* Task item
Copy out all of the records. Keep every word exact.

* Data section
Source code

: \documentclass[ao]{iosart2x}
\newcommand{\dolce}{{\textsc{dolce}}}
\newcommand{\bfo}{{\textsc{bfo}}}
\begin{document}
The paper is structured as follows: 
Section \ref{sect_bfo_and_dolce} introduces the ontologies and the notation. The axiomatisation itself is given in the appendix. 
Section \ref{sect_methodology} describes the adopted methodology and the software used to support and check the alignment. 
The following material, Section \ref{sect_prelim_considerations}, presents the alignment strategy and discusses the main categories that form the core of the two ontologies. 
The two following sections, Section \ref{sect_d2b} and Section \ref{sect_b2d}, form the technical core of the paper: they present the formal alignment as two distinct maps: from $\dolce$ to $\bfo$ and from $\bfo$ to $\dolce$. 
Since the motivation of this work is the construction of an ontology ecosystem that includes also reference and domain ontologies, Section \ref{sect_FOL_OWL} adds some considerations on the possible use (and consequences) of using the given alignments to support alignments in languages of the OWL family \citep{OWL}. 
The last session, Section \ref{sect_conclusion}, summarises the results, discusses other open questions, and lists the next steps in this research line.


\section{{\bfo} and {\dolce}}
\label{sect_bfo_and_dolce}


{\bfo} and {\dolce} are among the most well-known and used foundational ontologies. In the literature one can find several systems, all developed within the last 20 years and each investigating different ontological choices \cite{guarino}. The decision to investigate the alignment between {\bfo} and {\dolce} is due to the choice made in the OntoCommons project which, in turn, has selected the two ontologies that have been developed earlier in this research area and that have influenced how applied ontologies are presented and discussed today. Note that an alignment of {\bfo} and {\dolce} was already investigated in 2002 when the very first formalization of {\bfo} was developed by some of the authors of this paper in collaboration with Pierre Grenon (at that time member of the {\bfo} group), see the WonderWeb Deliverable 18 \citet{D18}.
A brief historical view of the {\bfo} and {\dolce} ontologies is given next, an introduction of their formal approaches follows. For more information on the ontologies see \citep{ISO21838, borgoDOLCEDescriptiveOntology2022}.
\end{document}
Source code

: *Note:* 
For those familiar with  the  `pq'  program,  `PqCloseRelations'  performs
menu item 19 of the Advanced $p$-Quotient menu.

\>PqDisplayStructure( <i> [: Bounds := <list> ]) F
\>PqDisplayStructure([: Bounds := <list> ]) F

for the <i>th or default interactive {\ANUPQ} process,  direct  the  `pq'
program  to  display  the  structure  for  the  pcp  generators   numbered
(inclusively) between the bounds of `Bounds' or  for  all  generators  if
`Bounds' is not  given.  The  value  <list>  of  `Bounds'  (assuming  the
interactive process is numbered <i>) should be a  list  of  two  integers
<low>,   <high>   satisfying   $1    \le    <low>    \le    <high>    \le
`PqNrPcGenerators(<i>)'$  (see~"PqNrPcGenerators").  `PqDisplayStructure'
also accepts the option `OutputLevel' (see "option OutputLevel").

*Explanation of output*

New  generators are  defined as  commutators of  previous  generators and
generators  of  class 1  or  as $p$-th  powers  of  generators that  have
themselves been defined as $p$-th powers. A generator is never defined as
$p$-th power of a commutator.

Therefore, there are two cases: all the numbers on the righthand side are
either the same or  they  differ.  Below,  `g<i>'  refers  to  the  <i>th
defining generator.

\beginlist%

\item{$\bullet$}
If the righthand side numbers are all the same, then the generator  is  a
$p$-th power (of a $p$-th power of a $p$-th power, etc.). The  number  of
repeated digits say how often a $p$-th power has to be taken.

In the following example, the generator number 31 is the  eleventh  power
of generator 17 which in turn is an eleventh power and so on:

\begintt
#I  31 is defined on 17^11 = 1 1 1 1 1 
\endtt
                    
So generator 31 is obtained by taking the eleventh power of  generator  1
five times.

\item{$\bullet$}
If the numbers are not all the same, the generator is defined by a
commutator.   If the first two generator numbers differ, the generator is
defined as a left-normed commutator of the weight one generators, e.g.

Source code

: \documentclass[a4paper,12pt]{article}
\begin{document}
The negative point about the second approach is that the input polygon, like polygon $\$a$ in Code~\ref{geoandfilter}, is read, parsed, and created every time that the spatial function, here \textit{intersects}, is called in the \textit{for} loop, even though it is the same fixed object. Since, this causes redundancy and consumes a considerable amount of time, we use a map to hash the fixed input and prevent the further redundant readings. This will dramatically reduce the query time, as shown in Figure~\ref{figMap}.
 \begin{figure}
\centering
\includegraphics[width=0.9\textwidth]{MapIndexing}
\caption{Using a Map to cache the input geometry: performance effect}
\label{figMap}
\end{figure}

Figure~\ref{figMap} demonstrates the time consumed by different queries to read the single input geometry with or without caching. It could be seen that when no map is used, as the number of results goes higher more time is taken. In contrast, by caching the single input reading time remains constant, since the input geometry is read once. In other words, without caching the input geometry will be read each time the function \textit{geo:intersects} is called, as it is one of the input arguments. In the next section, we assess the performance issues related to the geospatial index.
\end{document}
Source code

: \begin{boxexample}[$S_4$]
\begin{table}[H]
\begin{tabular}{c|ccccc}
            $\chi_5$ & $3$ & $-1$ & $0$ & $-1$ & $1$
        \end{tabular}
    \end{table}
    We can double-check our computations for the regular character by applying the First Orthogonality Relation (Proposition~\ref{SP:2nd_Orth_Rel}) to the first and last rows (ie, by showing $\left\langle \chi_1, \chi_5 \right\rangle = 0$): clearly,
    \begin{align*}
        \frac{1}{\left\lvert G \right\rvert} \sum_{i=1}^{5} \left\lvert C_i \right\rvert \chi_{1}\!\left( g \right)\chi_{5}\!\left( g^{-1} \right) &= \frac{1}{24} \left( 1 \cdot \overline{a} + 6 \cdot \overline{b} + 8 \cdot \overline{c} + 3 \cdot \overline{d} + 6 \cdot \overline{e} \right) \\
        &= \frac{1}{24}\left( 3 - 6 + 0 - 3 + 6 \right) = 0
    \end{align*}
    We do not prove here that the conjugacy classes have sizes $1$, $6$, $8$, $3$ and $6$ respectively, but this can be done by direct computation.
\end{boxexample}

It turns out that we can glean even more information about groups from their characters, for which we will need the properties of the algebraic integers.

* Response
Source code

: \documentclass[ao]{iosart2x}
\newcommand{\dolce}{{\textsc{dolce}}}
\newcommand{\bfo}{{\textsc{bfo}}}
\begin{document}
The paper is structured as follows: 
Section \ref{sect_bfo_and_dolce} introduces the ontologies and the notation. The axiomatisation itself is given in the appendix. 
Section \ref{sect_methodology} describes the adopted methodology and the software used to support and check the alignment. 
The following material, Section \ref{sect_prelim_considerations}, presents the alignment strategy and discusses the main categories that form the core of the two ontologies. 
The two following sections, Section \ref{sect_d2b} and Section \ref{sect_b2d}, form the technical core of the paper: they present the formal alignment as two distinct maps: from $\dolce$ to $\bfo$ and from $\bfo$ to $\dolce$. 
Since the motivation of this work is the construction of an ontology ecosystem that includes also reference and domain ontologies, Section \ref{sect_FOL_OWL} adds some considerations on the possible use (and consequences) of using the given alignments to support alignments in languages of the OWL family \citep{OWL}. 
The last session, Section \ref{sect_conclusion}, summarises the results, discusses other open questions, and lists the next steps in this research line.


\section{{\bfo} and {\dolce}}
\label{sect_bfo_and_dolce}


{\bfo} and {\dolce} are among the most well-known and used foundational ontologies. In the literature one can find several systems, all developed within the last 20 years and each investigating different ontological choices \cite{guarino}. The decision to investigate the alignment between {\bfo} and {\dolce} is due to the choice made in the OntoCommons project which, in turn, has selected the two ontologies that have been developed earlier in this research area and that have influenced how applied ontologies are presented and discussed today. Note that an alignment of {\bfo} and {\dolce} was already investigated in 2002 when the very first formalization of {\bfo} was developed by some of the authors of this paper in collaboration with Pierre Grenon (at that time member of the {\bfo} group), see the WonderWeb Deliverable 18 \citet{D18}.
A brief historical view of the {\bfo} and {\dolce} ontologies is given next, an introduction of their formal approaches follows. For more information on the ontologies see \citep{ISO21838, borgoDOLCEDescriptiveOntology2022}.
\end{document}
Source code

: *Note:* 
For those familiar with  the  `pq'  program,  `PqCloseRelations'  performs
menu item 19 of the Advanced $p$-Quotient menu.

\>PqDisplayStructure( <i> [: Bounds := <list> ]) F
\>PqDisplayStructure([: Bounds := <list> ]) F

for the <i>th or default interactive {\ANUPQ} process,  direct  the  `pq'
program  to  display  the  structure  for  the  pcp  generators   numbered
(inclusively) between the bounds of `Bounds' or  for  all  generators  if
`Bounds' is not  given.  The  value  <list>  of  `Bounds'  (assuming  the
interactive process is numbered <i>) should be a  list  of  two  integers
<low>,   <high>   satisfying   $1    \le    <low>    \le    <high>    \le
`PqNrPcGenerators(<i>)'$  (see~"PqNrPcGenerators").  `PqDisplayStructure'
also accepts the option `OutputLevel' (see "option OutputLevel").

*Explanation of output*

New  generators are  defined as  commutators of  previous  generators and
generators  of  class 1  or  as $p$-th  powers  of  generators that  have
themselves been defined as $p$-th powers. A generator is never defined as
$p$-th power of a commutator.

Therefore, there are two cases: all the numbers on the righthand side are
either the same or  they  differ.  Below,  `g<i>'  refers  to  the  <i>th
defining generator.

\beginlist%

\item{$\bullet$}
If the righthand side numbers are all the same, then the generator  is  a
$p$-th power (of a $p$-th power of a $p$-th power, etc.). The  number  of
repeated digits say how often a $p$-th power has to be taken.

In the following example, the generator number 31 is the  eleventh  power
of generator 17 which in turn is an eleventh power and so on:

\begintt
#I  31 is defined on 17^11 = 1 1 1 1 1 
\endtt
                    
So generator 31 is obtained by taking the eleventh power of  generator  1
five times.

\item{$\bullet$}
If the numbers are not all the same, the generator is defined by a
commutator.   If the first two generator numbers differ, the generator is
defined as a left-normed commutator of the weight one generators, e.g.

Source code

: \documentclass[a4paper,12pt]{article}
\begin{document}
The negative point about the second approach is that the input polygon, like polygon $\$a$ in Code~\ref{geoandfilter}, is read, parsed, and created every time that the spatial function, here \textit{intersects}, is called in the \textit{for} loop, even though it is the same fixed object. Since, this causes redundancy and consumes a considerable amount of time, we use a map to hash the fixed input and prevent the further redundant readings. This will dramatically reduce the query time, as shown in Figure~\ref{figMap}.
 \begin{figure}
\centering
\includegraphics[width=0.9\textwidth]{MapIndexing}
\caption{Using a Map to cache the input geometry: performance effect}
\label{figMap}
\end{figure}

Figure~\ref{figMap} demonstrates the time consumed by different queries to read the single input geometry with or without caching. It could be seen that when no map is used, as the number of results goes higher more time is taken. In contrast, by caching the single input reading time remains constant, since the input geometry is read once. In other words, without caching the input geometry will be read each time the function \textit{geo:intersects} is called, as it is one of the input arguments. In the next section, we assess the performance issues related to the geospatial index.
\end{document}
Source code

: \begin{boxexample}[$S_4$]
\begin{table}[H]
\begin{tabular}{c|ccccc}
            $\chi_5$ & $3$ & $-1$ & $0$ & $-1$ & $1$
        \end{tabular}
    \end{table}
    We can double-check our computations for the regular character by applying the First Orthogonality Relation (Proposition~\ref{SP:2nd_Orth_Rel}) to the first and last rows (ie, by showing $\left\langle \chi_1, \chi_5 \right\rangle = 0$): clearly,
    \begin{align*}
        \frac{1}{\left\lvert G \right\rvert} \sum_{i=1}^{5} \left\lvert C_i \right\rvert \chi_{1}\!\left( g \right)\chi_{5}\!\left( g^{-1} \right) &= \frac{1}{24} \left( 1 \cdot \overline{a} + 6 \cdot \overline{b} + 8 \cdot \overline{c} + 3 \cdot \overline{d} + 6 \cdot \overline{e} \right) \\
        &= \frac{1}{24}\left( 3 - 6 + 0 - 3 + 6 \right) = 0
    \end{align*}
    We do not prove here that the conjugacy classes have sizes $1$, $6$, $8$, $3$ and $6$ respectively, but this can be done by direct computation.
\end{boxexample}

It turns out that we can glean even more information about groups from their characters, for which we will need the properties of the algebraic integers.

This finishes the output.